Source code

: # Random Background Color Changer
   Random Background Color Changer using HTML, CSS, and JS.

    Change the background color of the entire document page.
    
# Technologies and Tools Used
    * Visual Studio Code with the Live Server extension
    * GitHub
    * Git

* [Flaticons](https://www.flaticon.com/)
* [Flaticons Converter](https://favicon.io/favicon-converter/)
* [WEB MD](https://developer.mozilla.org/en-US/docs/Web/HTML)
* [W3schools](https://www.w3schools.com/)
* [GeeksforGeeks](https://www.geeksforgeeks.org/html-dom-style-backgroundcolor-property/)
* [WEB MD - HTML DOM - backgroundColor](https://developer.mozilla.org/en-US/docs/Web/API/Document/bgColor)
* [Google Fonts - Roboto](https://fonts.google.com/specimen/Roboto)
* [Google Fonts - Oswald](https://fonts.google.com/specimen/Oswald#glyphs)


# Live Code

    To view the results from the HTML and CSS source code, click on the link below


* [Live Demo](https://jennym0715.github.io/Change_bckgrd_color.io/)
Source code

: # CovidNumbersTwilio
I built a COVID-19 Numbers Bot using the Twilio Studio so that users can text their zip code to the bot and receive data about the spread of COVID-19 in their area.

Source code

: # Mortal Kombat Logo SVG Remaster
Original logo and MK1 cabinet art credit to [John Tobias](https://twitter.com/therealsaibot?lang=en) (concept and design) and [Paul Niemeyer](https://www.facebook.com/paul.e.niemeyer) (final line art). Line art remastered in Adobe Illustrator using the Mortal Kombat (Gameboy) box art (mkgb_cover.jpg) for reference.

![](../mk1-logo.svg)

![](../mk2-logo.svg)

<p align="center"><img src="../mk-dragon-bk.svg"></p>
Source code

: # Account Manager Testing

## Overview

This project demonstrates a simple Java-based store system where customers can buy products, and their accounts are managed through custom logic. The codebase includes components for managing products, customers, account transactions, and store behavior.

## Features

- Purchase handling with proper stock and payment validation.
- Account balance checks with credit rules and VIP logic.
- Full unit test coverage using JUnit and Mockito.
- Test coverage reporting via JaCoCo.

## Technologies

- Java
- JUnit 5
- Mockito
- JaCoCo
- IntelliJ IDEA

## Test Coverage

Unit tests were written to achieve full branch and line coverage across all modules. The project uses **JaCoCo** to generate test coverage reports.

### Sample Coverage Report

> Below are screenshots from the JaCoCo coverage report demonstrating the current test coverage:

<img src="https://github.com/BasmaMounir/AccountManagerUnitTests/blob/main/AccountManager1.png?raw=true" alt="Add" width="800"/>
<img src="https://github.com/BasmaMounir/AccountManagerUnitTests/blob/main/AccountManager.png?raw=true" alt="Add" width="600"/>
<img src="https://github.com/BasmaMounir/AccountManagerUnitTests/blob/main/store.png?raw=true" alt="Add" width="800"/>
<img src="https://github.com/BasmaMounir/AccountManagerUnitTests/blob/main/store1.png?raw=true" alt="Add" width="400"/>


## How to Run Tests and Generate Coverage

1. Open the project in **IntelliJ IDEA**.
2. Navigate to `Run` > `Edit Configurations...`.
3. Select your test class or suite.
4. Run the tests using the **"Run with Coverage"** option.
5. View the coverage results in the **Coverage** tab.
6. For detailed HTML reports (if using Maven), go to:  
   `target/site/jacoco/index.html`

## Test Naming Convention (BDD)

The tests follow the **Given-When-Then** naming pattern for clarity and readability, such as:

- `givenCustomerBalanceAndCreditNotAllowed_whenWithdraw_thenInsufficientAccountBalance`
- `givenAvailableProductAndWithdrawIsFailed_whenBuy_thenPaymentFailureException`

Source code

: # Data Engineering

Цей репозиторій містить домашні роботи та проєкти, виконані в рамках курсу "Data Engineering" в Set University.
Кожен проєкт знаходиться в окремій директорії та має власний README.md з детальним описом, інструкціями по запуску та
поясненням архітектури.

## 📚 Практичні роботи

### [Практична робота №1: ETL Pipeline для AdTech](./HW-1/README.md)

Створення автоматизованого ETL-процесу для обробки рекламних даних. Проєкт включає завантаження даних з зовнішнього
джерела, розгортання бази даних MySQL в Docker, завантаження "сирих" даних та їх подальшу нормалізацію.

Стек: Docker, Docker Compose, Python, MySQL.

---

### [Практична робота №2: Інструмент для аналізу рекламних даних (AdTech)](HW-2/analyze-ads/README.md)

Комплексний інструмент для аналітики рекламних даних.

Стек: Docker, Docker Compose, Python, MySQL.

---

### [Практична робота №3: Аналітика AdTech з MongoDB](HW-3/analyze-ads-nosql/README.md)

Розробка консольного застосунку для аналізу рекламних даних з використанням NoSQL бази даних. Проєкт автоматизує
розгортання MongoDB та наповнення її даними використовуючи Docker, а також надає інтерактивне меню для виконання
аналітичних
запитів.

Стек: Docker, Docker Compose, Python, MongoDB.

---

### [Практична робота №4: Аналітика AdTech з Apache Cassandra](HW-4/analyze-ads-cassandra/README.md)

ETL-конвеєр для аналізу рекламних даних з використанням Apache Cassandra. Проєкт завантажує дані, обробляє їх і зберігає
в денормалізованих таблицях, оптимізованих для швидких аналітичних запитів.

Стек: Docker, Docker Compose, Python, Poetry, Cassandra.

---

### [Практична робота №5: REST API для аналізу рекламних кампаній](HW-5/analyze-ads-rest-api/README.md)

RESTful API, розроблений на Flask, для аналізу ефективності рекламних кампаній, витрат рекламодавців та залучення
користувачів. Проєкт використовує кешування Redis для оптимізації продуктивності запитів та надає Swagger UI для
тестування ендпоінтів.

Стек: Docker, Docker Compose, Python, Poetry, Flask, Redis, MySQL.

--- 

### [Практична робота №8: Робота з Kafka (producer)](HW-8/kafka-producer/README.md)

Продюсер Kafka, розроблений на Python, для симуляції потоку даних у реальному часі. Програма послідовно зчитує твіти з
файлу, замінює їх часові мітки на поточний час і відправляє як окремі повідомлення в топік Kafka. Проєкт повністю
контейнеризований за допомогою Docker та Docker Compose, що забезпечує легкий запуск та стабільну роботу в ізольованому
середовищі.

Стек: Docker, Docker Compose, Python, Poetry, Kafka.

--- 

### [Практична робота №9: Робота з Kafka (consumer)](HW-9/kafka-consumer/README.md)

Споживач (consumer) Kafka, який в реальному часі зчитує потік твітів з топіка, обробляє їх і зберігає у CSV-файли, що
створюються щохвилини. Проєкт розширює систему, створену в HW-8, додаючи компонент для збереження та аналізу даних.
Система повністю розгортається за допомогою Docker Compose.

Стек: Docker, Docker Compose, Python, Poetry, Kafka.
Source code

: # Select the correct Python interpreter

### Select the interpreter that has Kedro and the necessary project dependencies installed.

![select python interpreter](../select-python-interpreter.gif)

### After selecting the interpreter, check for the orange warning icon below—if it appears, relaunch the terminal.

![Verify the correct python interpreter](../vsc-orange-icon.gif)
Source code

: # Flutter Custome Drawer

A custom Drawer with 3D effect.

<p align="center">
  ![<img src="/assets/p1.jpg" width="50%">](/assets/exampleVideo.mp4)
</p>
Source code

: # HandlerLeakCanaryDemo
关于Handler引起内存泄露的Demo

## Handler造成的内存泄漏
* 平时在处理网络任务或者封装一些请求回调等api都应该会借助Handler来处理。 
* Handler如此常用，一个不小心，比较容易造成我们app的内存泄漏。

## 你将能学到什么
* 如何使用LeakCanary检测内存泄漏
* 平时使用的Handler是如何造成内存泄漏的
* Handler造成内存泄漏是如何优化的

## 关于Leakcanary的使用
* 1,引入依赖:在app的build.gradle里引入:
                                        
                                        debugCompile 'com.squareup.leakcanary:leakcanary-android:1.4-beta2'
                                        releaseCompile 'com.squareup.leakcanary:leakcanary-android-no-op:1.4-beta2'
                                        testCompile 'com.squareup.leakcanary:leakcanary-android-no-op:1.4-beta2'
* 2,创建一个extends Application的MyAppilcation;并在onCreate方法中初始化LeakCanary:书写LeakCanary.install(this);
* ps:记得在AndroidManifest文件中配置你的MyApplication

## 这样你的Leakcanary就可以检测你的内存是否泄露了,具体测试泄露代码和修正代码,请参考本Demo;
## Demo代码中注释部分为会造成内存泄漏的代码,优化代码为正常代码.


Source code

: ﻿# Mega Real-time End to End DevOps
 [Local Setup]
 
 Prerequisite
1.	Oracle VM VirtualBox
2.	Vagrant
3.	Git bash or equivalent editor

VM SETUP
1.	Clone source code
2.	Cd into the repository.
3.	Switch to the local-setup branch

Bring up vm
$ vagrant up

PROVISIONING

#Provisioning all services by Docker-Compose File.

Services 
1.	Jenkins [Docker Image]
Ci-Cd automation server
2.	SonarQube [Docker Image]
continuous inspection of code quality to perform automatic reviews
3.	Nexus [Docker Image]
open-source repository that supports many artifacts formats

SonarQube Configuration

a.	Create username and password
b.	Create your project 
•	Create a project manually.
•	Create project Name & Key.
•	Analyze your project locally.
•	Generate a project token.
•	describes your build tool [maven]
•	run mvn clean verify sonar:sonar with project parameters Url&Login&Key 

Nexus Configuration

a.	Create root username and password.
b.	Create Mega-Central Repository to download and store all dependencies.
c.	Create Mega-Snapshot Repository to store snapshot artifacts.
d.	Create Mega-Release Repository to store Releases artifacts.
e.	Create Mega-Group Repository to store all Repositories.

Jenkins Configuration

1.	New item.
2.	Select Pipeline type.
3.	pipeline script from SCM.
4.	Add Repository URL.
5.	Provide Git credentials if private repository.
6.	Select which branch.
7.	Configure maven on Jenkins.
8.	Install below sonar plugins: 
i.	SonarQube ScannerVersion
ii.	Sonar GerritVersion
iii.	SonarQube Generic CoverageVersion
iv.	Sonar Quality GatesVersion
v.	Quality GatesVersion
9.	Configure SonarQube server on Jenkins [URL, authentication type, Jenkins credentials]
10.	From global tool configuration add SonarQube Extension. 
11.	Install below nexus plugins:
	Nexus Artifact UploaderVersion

===============

## What you will do:
Pull every line with the string "username" out of the material.

## Response to the task:
a.	Create username and password
a.	Create root username and password.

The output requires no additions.